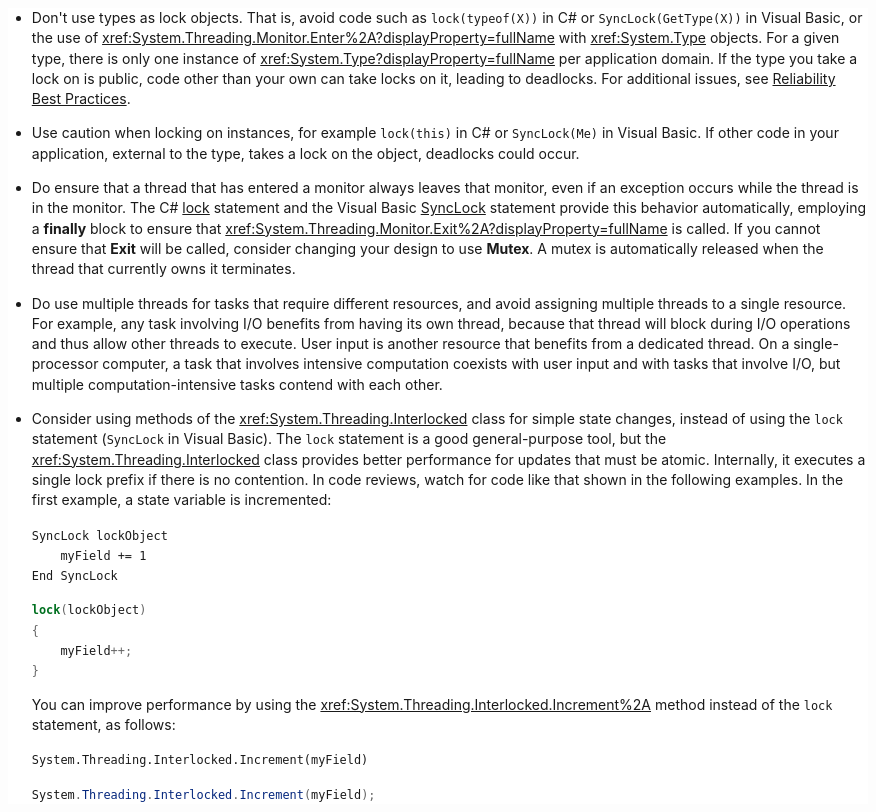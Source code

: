 -   Don't use types as lock objects. That is, avoid code such as `lock(typeof(X))` in C# or `SyncLock(GetType(X))` in Visual Basic, or the use of <xref:System.Threading.Monitor.Enter%2A?displayProperty=fullName> with <xref:System.Type> objects. For a given type, there is only one instance of <xref:System.Type?displayProperty=fullName> per application domain. If the type you take a lock on is public, code other than your own can take locks on it, leading to deadlocks. For additional issues, see [Reliability Best Practices](../../../docs/framework/performance/reliability-best-practices.md).  
  
-   Use caution when locking on instances, for example `lock(this)` in C# or `SyncLock(Me)` in Visual Basic. If other code in your application, external to the type, takes a lock on the object, deadlocks could occur.  
  
-   Do ensure that a thread that has entered a monitor always leaves that monitor, even if an exception occurs while the thread is in the monitor. The C# [lock](~/docs/csharp/language-reference/keywords/lock-statement.md) statement and the Visual Basic [SyncLock](~/docs/visual-basic/language-reference/statements/synclock-statement.md) statement provide this behavior automatically, employing a **finally** block to ensure that <xref:System.Threading.Monitor.Exit%2A?displayProperty=fullName> is called. If you cannot ensure that **Exit** will be called, consider changing your design to use **Mutex**. A mutex is automatically released when the thread that currently owns it terminates.  
  
-   Do use multiple threads for tasks that require different resources, and avoid assigning multiple threads to a single resource. For example, any task involving I/O benefits from having its own thread, because that thread will block during I/O operations and thus allow other threads to execute. User input is another resource that benefits from a dedicated thread. On a single-processor computer, a task that involves intensive computation coexists with user input and with tasks that involve I/O, but multiple computation-intensive tasks contend with each other.  
  
-   Consider using methods of the <xref:System.Threading.Interlocked> class for simple state changes, instead of using the `lock` statement (`SyncLock` in Visual Basic). The `lock` statement is a good general-purpose tool, but the <xref:System.Threading.Interlocked> class provides better performance for updates that must be atomic. Internally, it executes a single lock prefix if there is no contention. In code reviews, watch for code like that shown in the following examples. In the first example, a state variable is incremented:  
  
    ```vb  
    SyncLock lockObject  
        myField += 1  
    End SyncLock  
    ```  
  
    ```csharp  
    lock(lockObject)   
    {  
        myField++;  
    }  
    ```  
  
     You can improve performance by using the <xref:System.Threading.Interlocked.Increment%2A> method instead of the `lock` statement, as follows:  
  
    ```vb  
    System.Threading.Interlocked.Increment(myField)  
    ```  
  
    ```csharp  
    System.Threading.Interlocked.Increment(myField);  
    ```  
  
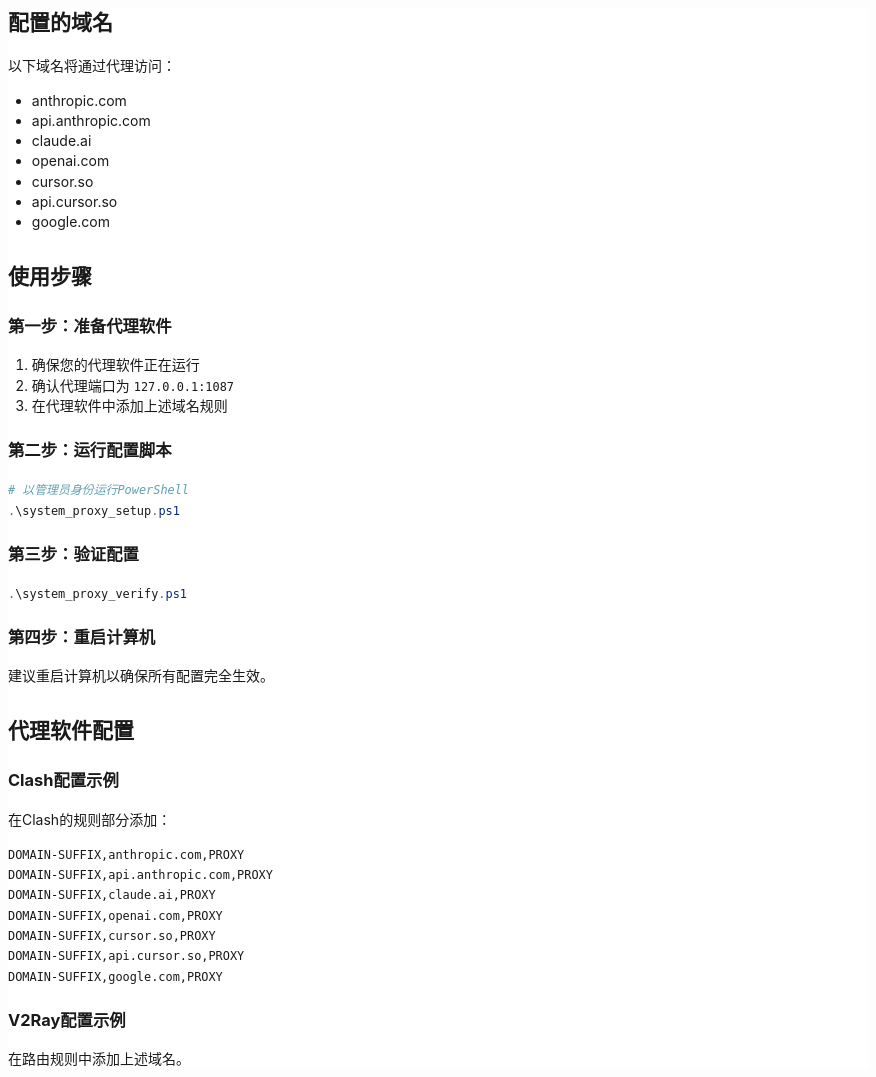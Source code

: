 ## 配置的域名

以下域名将通过代理访问：
- anthropic.com
- api.anthropic.com
- claude.ai
- openai.com
- cursor.so
- api.cursor.so
- google.com

## 使用步骤

### 第一步：准备代理软件
1. 确保您的代理软件正在运行
2. 确认代理端口为 `127.0.0.1:1087`
3. 在代理软件中添加上述域名规则

### 第二步：运行配置脚本
```powershell
# 以管理员身份运行PowerShell
.\system_proxy_setup.ps1
```

### 第三步：验证配置
```powershell
.\system_proxy_verify.ps1
```

### 第四步：重启计算机
建议重启计算机以确保所有配置完全生效。

## 代理软件配置

### Clash配置示例
在Clash的规则部分添加：
```
DOMAIN-SUFFIX,anthropic.com,PROXY
DOMAIN-SUFFIX,api.anthropic.com,PROXY
DOMAIN-SUFFIX,claude.ai,PROXY
DOMAIN-SUFFIX,openai.com,PROXY
DOMAIN-SUFFIX,cursor.so,PROXY
DOMAIN-SUFFIX,api.cursor.so,PROXY
DOMAIN-SUFFIX,google.com,PROXY
```

### V2Ray配置示例
在路由规则中添加上述域名。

★ ★ ★ ★ ★

▶ What the exercise asks
Say how many lines of the material above include the word "SUFFIX", giving the number alone.

▶ Solution to this exercise
7